Personally, I am probably about as relieved as he is. As we discussed a year ago in an essay of mine, talking about Lance is a complex matter and it's easy to devolve into cheeky nonsense like the headline to this story. Not because I don't like the guy -- I was as rabid a fan as they came a decade ago -- but because, well, I would just rather talk about something else these days. The Lance Era was long, glorious, and consuming, so for me it's just more fun to talk about more current trends in the sport.
With the sun setting on the Lance Era, once and for all, a really, really fun topic for me is to talk about who the next American winners will be. Not necessarily of the Tour, but winners in a more general sense. Let's take a look at a few names which you may or may not know, and I also invite anyone with a deeper knowledge of the up-and-comers on the US scene not named here to add to the list.
Tyler Farrar, Garmin-Transitions
OK, you have almost certainly heard of Farrar, and in reality he's not so much of an up-and-comer as opposed to a guy who's arrived. However, in some ways Farrar's career is still developing. At age 26, Farrar is an established sprinter, possibly the second-fastest man in the world after Mark Cavendish. However, his true love is the spring classics in his adopted home of Belgium, and the Wonder of Wenatchee (Wash.) just completed his first real go at them, finishing an astounding fifth in the Tour of Flanders, ninth in Gent-Wevelgem (thought to be a better target for him), and winning the Scheldeprijs as well as a stage of Driedaagse de Panne. Tom Boonen and Fabian Cancellara aren't looking over their shoulders just yet, but next time around Farrar won't just be relying on his strong legs and all-round ability, he'll have some experience to boot.
Taylor Phinney, Trek-Livestrong
OK, now we're getting into the kids. Phinney, son of two of the most decorated riders in US history (Connie Carpenter and Davis Phinney), is a mere 20 years old and still learning his way around the road scene... as he racks up victories. Phinney is a two-time world track pursuit champion already, a good indicator of pure power and sprinting ability.
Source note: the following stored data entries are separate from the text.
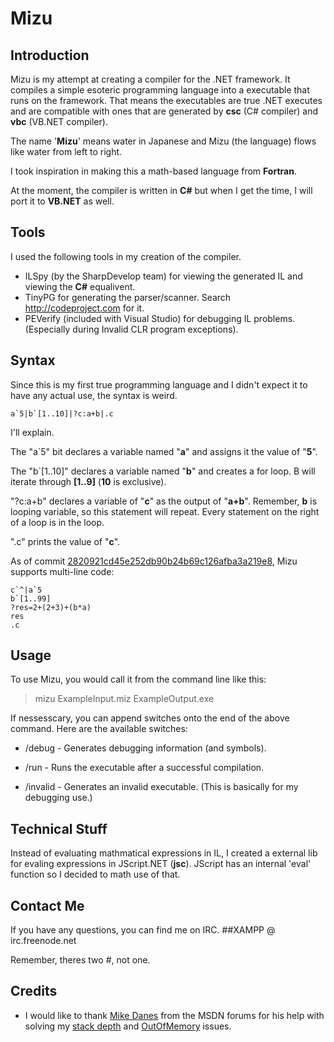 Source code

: Mizu
====

Introduction
------------

Mizu is my attempt at creating a compiler for the .NET framework. It compiles a simple esoteric programming language into a executable that runs on the framework. That means the executables are true .NET executes and are compatible with ones that are generated by **csc** (C# compiler) and **vbc** (VB.NET compiler).

The name '**Mizu**' means water in Japanese and Mizu (the language) flows like water from left to right.

I took inspiration in making this a math-based language from **Fortran**. 

At the moment, the compiler is written in **C#** but when I get the time, I will port it to **VB.NET** as well.

Tools
-----
I used the following tools in my creation of the compiler.

+   ILSpy (by the SharpDevelop team) for viewing the generated IL and viewing the **C#** equalivent.
+   TinyPG for generating the parser/scanner. Search http://codeproject.com for it.
+   PEVerify (included with Visual Studio) for debugging IL problems. (Especially during Invalid CLR program exceptions).

Syntax
------

Since this is my first true programming language and I didn't expect it to have any actual use, the syntax is weird.

	a`5|b`[1..10]|?c:a+b|.c

I'll explain.

The "a`5" bit declares a variable named "**a**" and assigns it the value of "**5**".

The "b`[1..10]" declares a variable named "**b**" and creates a for loop. B will iterate through **[1..9]** (**10** is exclusive).

"?c:a+b" declares a variable of "**c**" as the output of "**a+b**". Remember, **b** is looping variable, so this statement will repeat. Every statement on the right of a loop is in the loop.

".c" prints the value of "**c**".

As of commit [2820921cd45e252db90b24b69c126afba3a219e8](https://github.com/Amrykid/Project-Mizu/commit/2820921cd45e252db90b24b69c126afba3a219e8), Mizu supports multi-line code:

	﻿c`^|a`5	
	b`[1..99]	
	?res=2+(2+3)+(b*a)	
	res	
	.c


Usage
-----

To use Mizu, you would call it from the command line like this:

>   mizu ExampleInput.miz ExampleOutput.exe

If nessesscary, you can append switches onto the end of the above command. Here are the available switches:

+   /debug - Generates debugging information (and symbols).

+   /run - Runs the executable after a successful compilation.

+   /invalid - Generates an invalid executable. (This is basically for my debugging use.)

Technical Stuff
---------------

Instead of evaluating mathmatical expressions in IL, I created a external lib for evaling expressions in JScript.NET (**jsc**). JScript has an internal 'eval' function so I decided to math use of that.


Contact Me
----------

If you have any questions, you can find me on IRC. ##XAMPP @ irc.freenode.net

Remember, theres two #, not one.

Credits
-------

+    I would like to thank [Mike Danes](http://social.msdn.microsoft.com/profile/mike%20danes/) from the MSDN forums for his help with solving my [stack depth](http://social.msdn.microsoft.com/Forums/eu/clr/thread/ad499556-3a2f-4530-9584-2ec9ca76da53) and [OutOfMemory](http://social.msdn.microsoft.com/Forums/en-US/clr/thread/6895647e-22de-4921-9797-55df9f5a2adc) issues.  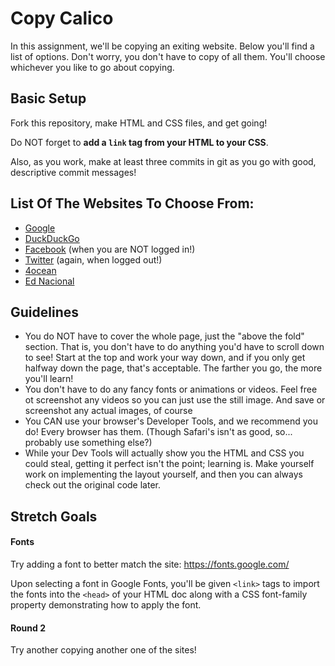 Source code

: # Copy Calico

In this assignment, we'll be copying an exiting website. Below you'll find a list of options. Don't worry, you don't have to copy of all them. You'll choose whichever you like to go about copying.

## Basic Setup

Fork this repository, make HTML and CSS files, and get going!

Do NOT forget to **add a `link` tag from your HTML to your CSS**. 

Also, as you work, make at least three commits in git as you go with good, descriptive commit messages!

## List Of The Websites To Choose From:

- [Google](https://www.google.com/)
- [DuckDuckGo](https://duckduckgo.com/)
- [Facebook](https://www.facebook.com/) (when you are NOT logged in!)
- [Twitter](https://twitter.com/) (again, when logged out!)
- [4ocean](https://www.4ocean.com/)
- [Ed Nacional](https://ednacional.com/)

## Guidelines

- You do NOT have to cover the whole page, just the "above the fold" section. That is, you don't have to do anything you'd have to scroll down to see! Start at the top and work your way down, and if you only get halfway down the page, that's acceptable. The farther you go, the more you'll learn!
- You don't have to do any fancy fonts or animations or videos. Feel free ot screenshot any videos so you can just use the still image. And save or screenshot any actual images, of course
- You CAN use your browser's Developer Tools, and we recommend you do! Every browser has them. (Though Safari's isn't as good, so... probably use something else?)
- While your Dev Tools will actually show you the HTML and CSS you could steal, getting it perfect isn't the point; learning is. Make yourself work on implementing the layout yourself, and then you can always check out the original code later.

## Stretch Goals

#### Fonts

Try adding a font to better match the site: https://fonts.google.com/

Upon selecting a font in Google Fonts, you'll be given `<link>` tags to import the fonts into the `<head>` of your HTML doc along with a CSS font-family property demonstrating how to apply the font. 

#### Round 2

Try another copying another one of the sites!
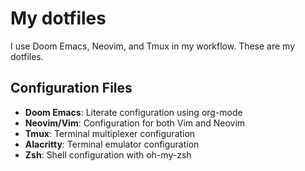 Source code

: # My dotfiles

I use Doom Emacs, Neovim, and Tmux in my workflow. These are my dotfiles.

## Configuration Files

- **Doom Emacs**: Literate configuration using org-mode
- **Neovim/Vim**: Configuration for both Vim and Neovim
- **Tmux**: Terminal multiplexer configuration
- **Alacritty**: Terminal emulator configuration
- **Zsh**: Shell configuration with oh-my-zsh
He's also a double winner of the Under-23 Paris-Roubaix, joining names like Stephen Roche (world champion and Tour winner, 1987), Marc Madiot (double-winner of the senior Paris-Roubaix classic), Thor Hushovd (green jersey winner, elite sprinter and classics rider), and others, nearly all of whom went pro. At 6'4" tall Phinney won't be flying up the Alps in the Tour very often, but he could be a top classics contender in another few years after chasing his track goals in the 2012 Olympics in London.
Lawson Craddock, USA Cycling Development Team
The "Houston Rocket" has already made a pretty big splash on the juniors scene, sweeping the disciplines at the US Junior Nationals and coming in third in the Juniors Paris-Roubaix this spring. Only 18, it's pretty hard to say where this is headed, but if you're in the habit of keeping young kids on your cycling-fan radar screen, save a blip for Craddock. He is expected to join the Garmin-Transitions development team for next year, but no decision has been made.
Tejay Van Garderen, HTC-Columbia
Probably the next American name you'll see in the show, if you haven't already. Van Garderen, 21, turned heads with a third place in the Criterium du Dauphine, a race attended by many of the sport's biggest names. He rolled across the line at the legendary Alpe d'Huez only 1.12 behind winner Alberto Contador. Strong stuff, in his first pro season with the HTC-Columbia development machine. Fans should probably temper their enthusiasm a bit -- top stage racers develop a bit more slowly than one-day riders and sprinters -- but Van Garderen is already one to watch and hopes to make his grand tour debut sooner rather than later.
American cycling has its share of stars in the making, but other countries do too and development is something you have to earn slowly, day-by-day. Whether it happens or not remains to be seen, and we shouldn't saddle the youngest guys with expectations. But as a fan it's hard not to be excited for the next chapter.
By the way, Armstrong is the creator of the Trek Livestrong Team and a big supporter of developing future cyclists. I don't know if he set out to put the country on the map, but he and a lot of others are seizing on the momentum created by Armstrong's success and making sure the US is well represented for a long time to come.